Politik ini bergiat mencari lapangan untuk menanaman kapital dan pasar-pasar buat
penjualan barang-barang. Sekarang mengertilah kita bahwa ini bukan soal-soal
yang berdiri sendiri-sendiri, tapi, pada hakekatnya adalah satu soal saja”.
Sekianlah dalil-dalil kami tentang arti
kata imperialisme, dari pena orang-orang sosialis. Marilah kita sekarang
mendengarkan keterangan orang yang bukan sosialis, yakni keterangan Dr.J.S. Bartstra
di dalam bukunya “Geschiedenis van het
moderne imperialisme”, dimana nanti akan tampak juga kebenaran perkataan
kami, bahwa imperialisme itu bukan pemerintahan, bukan sesuatu anggota
pemerintah, bukan sesuatu bangsa asing, –tetapi suatu kehausan, suatu nafsu,
suatu sistem menguasai atau mempengaruhi ekonomi bangsa lain atau negeri lain.
Berkata Dr.Bartstra:
“Perkataan “imperialisme” pertama sekali
dipakai di Inggris kira-kira tahun 1880. Yang dimaksud orang dengan perkataan
itu, ialah usaha untuk mengeratkan kembali perhubungan dengan Inggris dari
daerah-daerah jajahan yang memerintah sendiri dan pertaliannya dengan negeri
induknya sudah agak kendur dalam “masa liberal” yang lampau. Yang menarik hati
ialah bahwa perkataan itu sudah hilang sama sekali maknanya yang mula-mula itu”.……..
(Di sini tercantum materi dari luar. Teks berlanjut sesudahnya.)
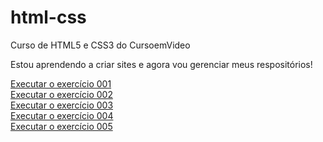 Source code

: # html-css
 Curso de HTML5 e CSS3 do CursoemVideo

Estou aprendendo a criar sites e agora vou gerenciar meus respositórios!

<a href="https://tonijr88.github.io/html-css/exercicios/ex001/index.html" target="_blank">Executar o exercício 001</a><br>
<a href="https://tonijr88.github.io/html-css/exercicios/ex002/index.html" target="_blank">Executar o exercício 002</a><br>
<a href="https://tonijr88.github.io/html-css/exercicios/ex003/index.html" target="_blank">Executar o exercício 003</a><br>
<a href="https://tonijr88.github.io/html-css/exercicios/ex004/index.html" target="_blank">Executar o exercício 004</a><br>
<a href="https://tonijr88.github.io/html-css/exercicios/ex006/index.html" target="_blank">Executar o exercício 005</a><br>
lama-kelamaan perkataan itu mendapat isi-pengertian yang lain: maknanya
sekarang ialah usaha bangsa Inggris, yang hendak memberi kepada “kerajaan”
pengluasan daerah jajahan yang lebih besar, baik dengan jalan menaklukkan
negeri-negeri yang oleh karena letaknya dalam ilmu bumi mungkin membahayakan
jika berada dalam tangan saingan, manapun dengan jalan merampas daerah-daerah,
yang bisa dijadikan pasar penjualan yang baik atau tepat-tempat orang bisa
mendapakan bahan-bahan pokok untuk pertukangan dalam negeri, yang justru waktu
itu mulai makin menderita oleh saingan luar negeri”. “Dalam arti pengluasan
daerah jajahan dengan tidak berbatas, pengertian itu segera juga menjadi
umum….”
Maka sesudah itu, Dr. Bartstra lalu
memberi keterangan lebih lanjut tentang penglihatan kaum sosialis terhadap
imperialisme itu, demikian:
“Sebabnya perkataan itu menjadi sangat
populer, ialah karena propaganda kaum sosial-demokrat, yang menganggap
peristiwa itu sebagai konsekuensi dari sistem produksi kapitalis. Memang yang memberikan
perkataan itu pengertian yang lebih dalam dan luas ialah pengarang-pengarang
Marxis, seperti Rudolf Hilferding, Karl Renner dan juga H.N. Brailsford yang
terkenal itu. Menurut mereka, imperialisme itu adalah politik luar negeri yang
tidak bisa dielakkan dari negara-negara yang mempunyai “kapitalisme keliwat matang”.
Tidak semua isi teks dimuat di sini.